Recent treatment strategies look to combine both immunotherapy (indirect) and targeted therapy (direct), opening the potential for more personalised care.4,5

HER2 today - the way we understand HER2 has changed

New strategies for direct and indirect oncogene targeting are impacting the ways we diagnose and treat cancer, increasing personalised treatment options that lead to better outcomes for patients. Direct HER2 targeting now includes novel, high-affinity anti-HER2 antibodies, antibody-drug conjugates (ADC), bispecific antibodies, and HER2-specific tyrosine kinase inhibitors (TKI).

More recent approaches to indirectly target HER2 are further advancing our approach to testing - from immune checkpoint inhibitors (ICIs) to cell cycle and PI3K inhibitors.

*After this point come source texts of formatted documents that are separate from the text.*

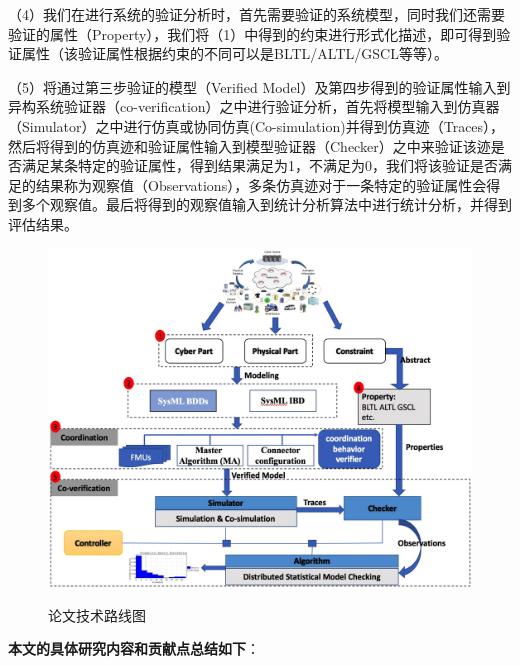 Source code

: （4）我们在进行系统的验证分析时，首先需要验证的系统模型，同时我们还需要验证的属性（Property），我们将（1）中得到的约束进行形式化描述，即可得到验证属性（该验证属性根据约束的不同可以是BLTL/ALTL/GSCL等等）。

（5）将通过第三步验证的模型（Verified Model）及第四步得到的验证属性输入到异构系统验证器（co-verification）之中进行验证分析，首先将模型输入到仿真器（Simulator）之中进行仿真或协同仿真(Co-simulation)并得到仿真迹（Traces），然后将得到的仿真迹和验证属性输入到模型验证器（Checker）之中来验证该迹是否满足某条特定的验证属性，得到结果满足为1，不满足为0，我们将该验证是否满足的结果称为观察值（Observations），多条仿真迹对于一条特定的验证属性会得到多个观察值。最后将得到的观察值输入到统计分析算法中进行统计分析，并得到评估结果。
\begin{figure}[htbp]
	\centering
	{\includegraphics[width=5.0in]{fig/1/paper-framework.jpg}}
	\caption{论文技术路线图}\label{pa-fra}
\end{figure}

\textbf{本文的具体研究内容和贡献点总结如下}：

Employing both direct and indirect targeting strategies can provide insights into the predictive and prognostic value of HER2 as a biomarker across a variety of cancer types.

Now, HER2 is again playing a central role in elevating the approach to breast cancer diagnosis and care. A new HER2-targeted drug was recently approved in certain geographies to treat a subpopulation of breast cancer patients who express lower levels of HER2 than would have previously qualified them for personalised therapy. At the same time, diagnostic innovation produced a new method for pathologists to determine a patient’s HER2 status that classifies lower expressors of the HER2 protein as “HER2-low” – making it possible to identify those patients eligible for and most likely to respond to this new therapy. These ongoing advancements are bringing about an exciting mindset shift in the oncology community toward the non-binary potential of the HER2 biomarker and new tools for treating breast cancer. 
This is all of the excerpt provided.